Anthem: "God Save the Queen"
Capital Plymouth (de jure) 1
Brades (de facto)
16°45′N 62°12′W / 16.75°N 62.2°W / 16.75; -62.2
Official language(s) English
Ethnic groups  West African, Mulatto Creoles, British, Irish[1]
Government British Overseas Territory
 -  Monarch Queen Elizabeth II
 -  Governor Adrian Davis
 -  Premier Reuben Meade
British overseas territory
 -  British control established 1632 
 -  Total 102 km2 (219th)
39 sq mi 
 -  Water (%) negligible
 -  2008 estimate 5,879 (218th)
GDP (PPP) 2002 estimate
 -  Total $99 million (not ranked)
 -  Per capita $3,400 (not ranked)
HDI  n (unranked) (n/a)
Currency East Caribbean dollar (XCD)
Time zone (UTC−4)
Internet TLD .ms
Calling code +1-664
1 Abandoned in 1997 following a volcanic eruption. Government buildings are currently located in Brades, making it the de facto capital.
2 An estimated 8,000 refugees left the island following the resumption of volcanic activity in July 1995; few have returned.
Topographic map of Montserrat showing the exclusion zone and the new airport. The roads and settlements in the exclusion zone have mostly been destroyed.

Montserrat (play /mɒntsəˈræt/) is a British overseas territory located in the Leeward Islands, part of the chain of islands called the Lesser Antilles in the West Indies. This island measures approximately 16 km (9.9 mi) long and 11 km (6.8 mi) wide, giving 40 kilometres (25 mi) of coastline.[2] On his second voyage to the New World in 1493, Christopher Columbus named the Caribbean island after the mountain of Montserrat located near the city of Barcelona, Spain. Montserrat is nicknamed the Emerald Isle of the Caribbean both for its resemblance to coastal Ireland and for the Irish ancestry of its inhabitants.

Montserrat's Georgian era historic capital city of Plymouth was destroyed and two-thirds of the island's population was forced to flee because of an eruption of the previously dormant Soufriere Hills volcano that began on July 18, 1995.[3] The eruption continues today on a much reduced scale, the damage being confined to the areas around Plymouth, including its docking facilities and the former W. H. Bramble Airport, the remnants of which were buried by flows from volcanic activity on February 11, 2010. An "exclusion zone" extending from the south coast of the island north to parts of the Belham Valley has been imposed because of the size of the existing volcanic dome and the resulting potential for pyroclastic activity. At present visitors are not permitted entry into the exclusion zone, but an impressive view of the destruction of Plymouth can be had from the top of Garibaldi Hill in Isles Bay. Relatively quiet since early 2010, the volcano continues to be closely monitored by the Montserrat Volcano Observatory.

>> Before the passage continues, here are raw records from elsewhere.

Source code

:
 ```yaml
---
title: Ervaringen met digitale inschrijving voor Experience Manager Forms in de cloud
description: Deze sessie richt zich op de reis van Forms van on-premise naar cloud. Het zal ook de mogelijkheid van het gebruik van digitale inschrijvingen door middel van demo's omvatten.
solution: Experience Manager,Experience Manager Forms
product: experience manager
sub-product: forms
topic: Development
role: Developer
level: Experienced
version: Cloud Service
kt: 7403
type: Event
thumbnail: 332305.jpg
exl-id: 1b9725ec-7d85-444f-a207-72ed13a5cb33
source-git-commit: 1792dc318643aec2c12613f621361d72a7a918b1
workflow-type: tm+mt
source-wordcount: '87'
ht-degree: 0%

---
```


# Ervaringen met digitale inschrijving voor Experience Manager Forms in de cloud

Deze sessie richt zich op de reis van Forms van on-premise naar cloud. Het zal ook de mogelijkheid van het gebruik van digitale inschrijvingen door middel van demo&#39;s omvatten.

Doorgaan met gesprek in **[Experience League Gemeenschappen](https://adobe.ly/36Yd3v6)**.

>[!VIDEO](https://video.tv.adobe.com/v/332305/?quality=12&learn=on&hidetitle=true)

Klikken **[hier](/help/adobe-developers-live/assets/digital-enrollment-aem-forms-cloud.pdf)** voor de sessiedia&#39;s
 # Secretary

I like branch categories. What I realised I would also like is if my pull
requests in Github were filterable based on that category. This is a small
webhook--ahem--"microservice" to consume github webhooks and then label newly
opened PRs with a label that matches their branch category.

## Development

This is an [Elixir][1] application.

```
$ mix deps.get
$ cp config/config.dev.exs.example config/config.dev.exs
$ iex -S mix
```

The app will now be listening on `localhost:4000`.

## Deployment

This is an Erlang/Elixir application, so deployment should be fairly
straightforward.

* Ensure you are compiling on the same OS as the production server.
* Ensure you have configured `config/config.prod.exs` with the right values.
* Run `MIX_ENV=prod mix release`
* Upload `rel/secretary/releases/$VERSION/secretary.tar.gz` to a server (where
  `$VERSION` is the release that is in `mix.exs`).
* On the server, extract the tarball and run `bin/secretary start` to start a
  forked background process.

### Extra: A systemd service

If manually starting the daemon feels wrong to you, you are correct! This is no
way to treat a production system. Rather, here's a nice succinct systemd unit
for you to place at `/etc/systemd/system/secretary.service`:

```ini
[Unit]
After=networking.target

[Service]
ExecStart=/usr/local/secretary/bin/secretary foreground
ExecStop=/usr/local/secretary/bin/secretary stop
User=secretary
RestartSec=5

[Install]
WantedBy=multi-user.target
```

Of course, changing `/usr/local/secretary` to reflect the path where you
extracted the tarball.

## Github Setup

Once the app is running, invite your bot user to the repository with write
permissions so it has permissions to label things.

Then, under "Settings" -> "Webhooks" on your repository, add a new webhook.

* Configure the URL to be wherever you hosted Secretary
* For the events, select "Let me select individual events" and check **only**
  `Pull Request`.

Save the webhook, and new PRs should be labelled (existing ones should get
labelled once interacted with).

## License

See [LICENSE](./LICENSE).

The village of Brades currently serves as the temporary centre of government while construction proceeds on a new town at Little Bay in the north of the island.



Montserrat was populated by Arawak and Carib native peoples when it was claimed by Christopher Columbus on his second voyage in 1493, naming the island Santa María de Montserrat, after the Monastery of Montserrat in northeastern Spain. The island fell under English control in 1632[4] when anti-Catholic violence in Nevis forced a group of Irish, many of whom had been unwillingly transported from Ireland as indentured servants, to settle in Montserrat. A neo-feudal colony developed.[5] The importation of African slaves, common to most Caribbean islands, began early and an economy based on sugar, rum, arrowroot and Sea Island cotton was established using slave labor. By the late 1700s there were many plantations on the island.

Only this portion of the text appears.